While it isn’t clear how long that hearing will take, Ramu NiCo can’t afford for the legal action to drag out, as the lack of the deapsea tailings facility may have a significant impact on the project if it isn’t finished by the end of the year.

In April Highlands managing director John Gooding told the legal action would become critical to the project timetable if it is not resolved by the end of the year, as deepsea tailings was the only viable solution for Ramu, given the high rainfall and steep terrain in that part of the world.

He said at the time being forced to move to another tailing option would “probably break the project”, which has already cost the partners more than $A1.5 billion to date.

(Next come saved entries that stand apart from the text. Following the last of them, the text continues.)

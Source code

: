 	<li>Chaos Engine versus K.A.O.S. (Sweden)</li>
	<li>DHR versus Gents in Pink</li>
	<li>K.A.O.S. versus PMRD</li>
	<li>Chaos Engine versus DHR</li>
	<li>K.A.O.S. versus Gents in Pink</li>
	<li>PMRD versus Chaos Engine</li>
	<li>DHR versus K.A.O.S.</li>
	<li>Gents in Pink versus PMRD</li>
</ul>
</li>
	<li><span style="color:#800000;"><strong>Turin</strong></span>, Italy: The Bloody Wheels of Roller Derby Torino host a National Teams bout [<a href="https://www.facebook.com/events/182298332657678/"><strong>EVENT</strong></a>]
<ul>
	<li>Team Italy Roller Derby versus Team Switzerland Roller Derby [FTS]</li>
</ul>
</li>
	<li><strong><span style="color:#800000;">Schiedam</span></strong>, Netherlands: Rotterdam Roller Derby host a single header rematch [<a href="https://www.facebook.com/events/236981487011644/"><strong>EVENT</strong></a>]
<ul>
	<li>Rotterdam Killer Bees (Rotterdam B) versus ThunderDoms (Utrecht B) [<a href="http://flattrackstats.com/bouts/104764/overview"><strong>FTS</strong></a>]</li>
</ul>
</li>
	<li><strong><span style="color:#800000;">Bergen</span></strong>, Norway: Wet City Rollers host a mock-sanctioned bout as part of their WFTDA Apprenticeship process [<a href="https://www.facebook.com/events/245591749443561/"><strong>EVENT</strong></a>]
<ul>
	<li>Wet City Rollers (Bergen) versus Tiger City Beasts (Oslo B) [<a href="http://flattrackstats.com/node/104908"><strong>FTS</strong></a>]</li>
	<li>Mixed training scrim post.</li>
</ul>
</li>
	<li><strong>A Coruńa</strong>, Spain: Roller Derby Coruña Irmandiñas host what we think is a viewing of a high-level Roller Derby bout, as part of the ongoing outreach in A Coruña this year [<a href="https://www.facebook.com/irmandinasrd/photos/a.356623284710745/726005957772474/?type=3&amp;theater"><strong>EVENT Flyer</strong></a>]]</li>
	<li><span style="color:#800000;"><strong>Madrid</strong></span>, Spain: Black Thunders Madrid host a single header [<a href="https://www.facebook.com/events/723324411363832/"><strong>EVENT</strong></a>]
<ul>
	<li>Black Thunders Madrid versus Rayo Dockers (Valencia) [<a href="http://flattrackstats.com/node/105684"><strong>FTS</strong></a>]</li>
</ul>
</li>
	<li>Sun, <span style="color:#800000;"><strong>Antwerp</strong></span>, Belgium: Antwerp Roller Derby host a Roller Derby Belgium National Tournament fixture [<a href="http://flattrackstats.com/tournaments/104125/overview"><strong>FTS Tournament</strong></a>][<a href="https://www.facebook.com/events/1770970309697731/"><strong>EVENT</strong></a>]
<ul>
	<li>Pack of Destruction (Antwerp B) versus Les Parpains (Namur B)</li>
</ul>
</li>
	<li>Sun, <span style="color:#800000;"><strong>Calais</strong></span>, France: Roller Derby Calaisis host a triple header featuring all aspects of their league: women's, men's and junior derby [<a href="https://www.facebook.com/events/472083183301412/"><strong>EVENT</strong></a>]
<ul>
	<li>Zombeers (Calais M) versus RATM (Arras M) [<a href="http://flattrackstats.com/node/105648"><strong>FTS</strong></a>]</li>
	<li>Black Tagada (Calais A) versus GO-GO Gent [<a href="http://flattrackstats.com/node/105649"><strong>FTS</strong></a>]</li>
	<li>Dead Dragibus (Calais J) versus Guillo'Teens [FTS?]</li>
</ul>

Filed under Environmental impact, Human rights, Mine construction

7 responses to “Supreme Court refuses to lift mine injunction

  1. madang watcher

    Now HPL knows that MRA will kill Ramu mine. Never before has HPL been worried as now. No more MRA truth remains unpublished. Deep sea tailings placement is protected by law. MRA is not. Environment (Amendment) Act 2010 protects MRA.

  2. PW

    The removal of the injuction being rejected by the Supreme Court because it appears that the Environment Act changes have not been gazetted. The Environment Act changes are retrospective and would have made the injunction null and void.

    But the Enviroment Act changes cannot now be gazetted because they are being challenged in the Supreme Court. So it appears that the whole thing is in grid lock.

    I was told by an insider expat who works for MCC that Madam Lau is getting impatient and if the mine is abandoned, MC will sue the shirt, pants, undies, socks, shoes and arse off PNG. A figure of K5b has been mentioned.

  3. Lizz

    is it truly possible the project will be ‘broken’? after so much investement? somehow I think not. perhaps the tailings could be shipped to China for further refining and disposal.

  4. John Luick

    The partners have spent 1.5 billion so far. Let’s hope they have learned something, so that in future PNG can be developed, and not simply exploited. Unfortunately, given that the same mistakes we have seen over and over – remember Bouganville – seem to have been repeated here.

    Perhaps it is time someone or some people close to the situation set out some guidelines for future mining projects. I will make the first suggestion: that a prospective mining company enter into a long-term contract (say 50 years) from the outset. Not to be in such a rush to grab the minerals and run. There won’t be any need for a small foreign army to maintain security, if the first ten years (before a single road was bulldozed) was spent preparing the local community for the inevitable changes.

  5. madang watcher

    Ignorance of law is no excuse. Madam must be lady with no lawyer advising her? Law on MRA is rocking MCC. Keep up the pressure. NA Government will open up MRA can of worms soon. Temu will be removed and Pala will be reduced to nobody. Then Ramu mine will take on MRA.

  6. Fed up

    as far as i am concerned, people’s livelihoods and respect for the human person ranks far above everything else, including whatever monetary value anyone might wish to quote. this is being upheld by our courts.

    my faith in our justice system has been restored.